Wen, in was und wie integrieren?
Gänzlich frei von parteipolitischer Einfärbung ist der Aufruf trotzdem nicht. Gefordert wird darin ein großes Investitionspaket für Bildung, Wohnraum und Arbeit, was derzeit auch von der SPD geäußert wird. Auch der Forderung nach einem Aufweichen der Mindestlohnregeln für Flüchtlinge erteilte der DGB-Vorsitzende - ganz auf Linie der SPD-Arbeitsministerin Andrea Nahles - eine klare Absage. Ein Ausspielen von Langzeitarbeitslosen gegen Flüchtlinge dürfe es nicht geben.
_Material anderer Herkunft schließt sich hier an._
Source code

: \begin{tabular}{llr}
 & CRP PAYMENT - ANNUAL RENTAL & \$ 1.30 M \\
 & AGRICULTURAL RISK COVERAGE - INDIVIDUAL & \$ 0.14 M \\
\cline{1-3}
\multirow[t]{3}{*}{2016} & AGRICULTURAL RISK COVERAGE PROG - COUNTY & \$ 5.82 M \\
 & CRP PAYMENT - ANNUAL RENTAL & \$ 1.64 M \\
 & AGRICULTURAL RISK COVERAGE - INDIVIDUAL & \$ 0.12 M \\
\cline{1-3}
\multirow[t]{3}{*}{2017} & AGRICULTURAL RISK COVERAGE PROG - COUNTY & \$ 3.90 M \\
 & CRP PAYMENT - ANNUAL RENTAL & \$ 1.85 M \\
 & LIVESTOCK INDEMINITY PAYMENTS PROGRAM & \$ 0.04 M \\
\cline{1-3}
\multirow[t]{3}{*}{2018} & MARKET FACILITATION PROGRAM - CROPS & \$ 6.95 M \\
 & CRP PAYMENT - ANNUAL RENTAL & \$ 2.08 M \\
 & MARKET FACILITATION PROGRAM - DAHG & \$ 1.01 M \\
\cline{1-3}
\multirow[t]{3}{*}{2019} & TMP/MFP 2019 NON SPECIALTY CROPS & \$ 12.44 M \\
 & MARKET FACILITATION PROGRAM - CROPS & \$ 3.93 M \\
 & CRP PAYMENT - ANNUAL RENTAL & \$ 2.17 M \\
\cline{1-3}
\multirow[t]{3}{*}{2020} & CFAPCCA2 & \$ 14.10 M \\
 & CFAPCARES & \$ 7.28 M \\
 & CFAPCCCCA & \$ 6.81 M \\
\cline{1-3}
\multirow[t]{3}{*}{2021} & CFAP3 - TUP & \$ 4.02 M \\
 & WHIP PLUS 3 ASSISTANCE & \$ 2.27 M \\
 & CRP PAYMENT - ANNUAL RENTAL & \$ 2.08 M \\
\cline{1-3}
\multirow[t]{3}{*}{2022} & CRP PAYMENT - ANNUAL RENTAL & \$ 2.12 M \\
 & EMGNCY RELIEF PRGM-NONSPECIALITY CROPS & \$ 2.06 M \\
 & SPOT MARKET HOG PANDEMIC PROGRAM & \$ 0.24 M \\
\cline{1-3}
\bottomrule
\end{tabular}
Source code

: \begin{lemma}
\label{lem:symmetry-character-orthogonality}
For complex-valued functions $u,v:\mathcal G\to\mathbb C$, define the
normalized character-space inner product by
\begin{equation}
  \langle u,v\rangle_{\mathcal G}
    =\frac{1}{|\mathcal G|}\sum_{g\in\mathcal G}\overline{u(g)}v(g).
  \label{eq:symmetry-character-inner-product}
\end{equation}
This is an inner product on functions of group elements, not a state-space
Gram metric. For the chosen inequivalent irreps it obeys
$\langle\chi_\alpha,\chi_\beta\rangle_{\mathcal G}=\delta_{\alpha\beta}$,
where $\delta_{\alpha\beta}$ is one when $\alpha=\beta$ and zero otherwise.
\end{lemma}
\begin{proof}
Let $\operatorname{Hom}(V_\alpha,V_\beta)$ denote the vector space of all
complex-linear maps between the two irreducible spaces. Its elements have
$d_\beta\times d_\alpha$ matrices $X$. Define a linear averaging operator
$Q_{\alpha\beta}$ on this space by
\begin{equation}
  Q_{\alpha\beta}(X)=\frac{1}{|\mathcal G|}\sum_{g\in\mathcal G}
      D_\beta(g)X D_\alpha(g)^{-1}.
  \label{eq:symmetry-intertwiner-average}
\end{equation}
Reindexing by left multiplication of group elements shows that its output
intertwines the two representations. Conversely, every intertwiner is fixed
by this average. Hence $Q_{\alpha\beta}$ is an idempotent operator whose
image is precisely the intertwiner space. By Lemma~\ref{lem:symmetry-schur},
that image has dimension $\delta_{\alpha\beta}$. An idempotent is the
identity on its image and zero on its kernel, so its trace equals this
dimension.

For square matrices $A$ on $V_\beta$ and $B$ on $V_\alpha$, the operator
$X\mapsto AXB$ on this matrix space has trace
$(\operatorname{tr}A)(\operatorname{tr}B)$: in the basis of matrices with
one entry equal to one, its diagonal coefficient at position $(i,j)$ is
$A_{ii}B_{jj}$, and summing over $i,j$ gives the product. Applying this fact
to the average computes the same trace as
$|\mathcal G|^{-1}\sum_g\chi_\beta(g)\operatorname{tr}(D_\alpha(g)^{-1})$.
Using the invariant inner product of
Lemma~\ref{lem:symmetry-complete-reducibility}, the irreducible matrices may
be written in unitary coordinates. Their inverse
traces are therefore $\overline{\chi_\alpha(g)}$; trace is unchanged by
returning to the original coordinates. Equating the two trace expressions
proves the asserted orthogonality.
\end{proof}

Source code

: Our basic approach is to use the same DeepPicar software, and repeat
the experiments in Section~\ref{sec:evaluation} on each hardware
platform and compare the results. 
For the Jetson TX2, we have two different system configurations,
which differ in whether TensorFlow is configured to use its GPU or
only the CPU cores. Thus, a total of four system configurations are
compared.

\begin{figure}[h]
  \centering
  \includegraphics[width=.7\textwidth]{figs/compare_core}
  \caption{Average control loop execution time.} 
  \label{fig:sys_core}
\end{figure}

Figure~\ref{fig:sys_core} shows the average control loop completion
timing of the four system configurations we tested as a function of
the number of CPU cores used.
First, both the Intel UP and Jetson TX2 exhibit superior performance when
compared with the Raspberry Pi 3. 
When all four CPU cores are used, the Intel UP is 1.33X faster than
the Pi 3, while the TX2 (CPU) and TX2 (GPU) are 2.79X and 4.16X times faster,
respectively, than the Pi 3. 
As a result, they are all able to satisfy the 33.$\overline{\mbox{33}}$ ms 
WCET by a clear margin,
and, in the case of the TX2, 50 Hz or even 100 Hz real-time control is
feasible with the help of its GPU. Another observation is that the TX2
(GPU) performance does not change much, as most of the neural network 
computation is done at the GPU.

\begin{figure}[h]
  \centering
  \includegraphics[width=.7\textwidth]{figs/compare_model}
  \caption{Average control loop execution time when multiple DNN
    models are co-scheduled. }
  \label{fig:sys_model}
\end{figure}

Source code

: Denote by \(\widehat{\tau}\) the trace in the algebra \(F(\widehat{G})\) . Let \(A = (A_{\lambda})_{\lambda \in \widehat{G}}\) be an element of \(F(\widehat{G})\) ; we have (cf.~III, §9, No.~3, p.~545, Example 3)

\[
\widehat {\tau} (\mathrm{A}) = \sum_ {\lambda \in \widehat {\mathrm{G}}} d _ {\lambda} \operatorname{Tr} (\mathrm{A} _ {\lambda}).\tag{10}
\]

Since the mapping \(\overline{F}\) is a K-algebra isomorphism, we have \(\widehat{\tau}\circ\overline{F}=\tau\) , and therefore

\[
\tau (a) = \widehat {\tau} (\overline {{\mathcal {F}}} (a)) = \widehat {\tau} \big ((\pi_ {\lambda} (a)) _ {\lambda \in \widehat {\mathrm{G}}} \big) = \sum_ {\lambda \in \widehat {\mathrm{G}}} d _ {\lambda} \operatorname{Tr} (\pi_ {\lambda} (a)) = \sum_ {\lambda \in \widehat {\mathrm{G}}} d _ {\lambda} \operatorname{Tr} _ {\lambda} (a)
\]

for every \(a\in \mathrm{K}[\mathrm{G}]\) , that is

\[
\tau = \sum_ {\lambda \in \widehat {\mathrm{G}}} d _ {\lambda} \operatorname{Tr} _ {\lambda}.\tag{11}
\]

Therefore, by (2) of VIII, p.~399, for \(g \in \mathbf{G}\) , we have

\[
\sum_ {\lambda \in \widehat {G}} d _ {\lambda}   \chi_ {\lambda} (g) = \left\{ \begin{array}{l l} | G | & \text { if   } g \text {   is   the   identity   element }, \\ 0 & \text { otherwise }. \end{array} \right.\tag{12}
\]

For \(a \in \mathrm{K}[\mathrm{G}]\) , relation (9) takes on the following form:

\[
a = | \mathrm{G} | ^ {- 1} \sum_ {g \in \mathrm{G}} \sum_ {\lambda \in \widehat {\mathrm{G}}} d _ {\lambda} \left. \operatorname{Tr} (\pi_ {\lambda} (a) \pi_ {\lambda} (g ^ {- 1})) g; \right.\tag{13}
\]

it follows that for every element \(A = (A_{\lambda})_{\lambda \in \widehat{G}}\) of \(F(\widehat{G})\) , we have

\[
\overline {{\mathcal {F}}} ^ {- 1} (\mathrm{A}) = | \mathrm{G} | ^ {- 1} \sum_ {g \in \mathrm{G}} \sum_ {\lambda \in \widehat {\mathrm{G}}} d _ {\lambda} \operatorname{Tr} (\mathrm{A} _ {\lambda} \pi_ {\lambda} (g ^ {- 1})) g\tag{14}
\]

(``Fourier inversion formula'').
Am weitesten nach vorn blickte wohl Olaf Zimmermann vom Deutschen Kulturrat bei der Pressekonferenz in der DGB-Zentrale in Berlin-Mitte. Gerade im Kulturbereich werde es wohl noch heftige Debatten darüber geben, "in was, wer und wie integriert" werden soll. "Gemeinsames sehen, ohne das Trennende aufheben zu wollen" - darauf müsse zukünftig wohl das Augenmerk bei der kulturellen Dimension von Integration gelegt werden. Noch aber befinde sich die Gesellschaft in einer Art Nothilfemodus - die Fragen seien deshalb noch fern. Die Allianz und der Aufruf zeigten nun schon einmal, in welche Richtung es gehen müsse.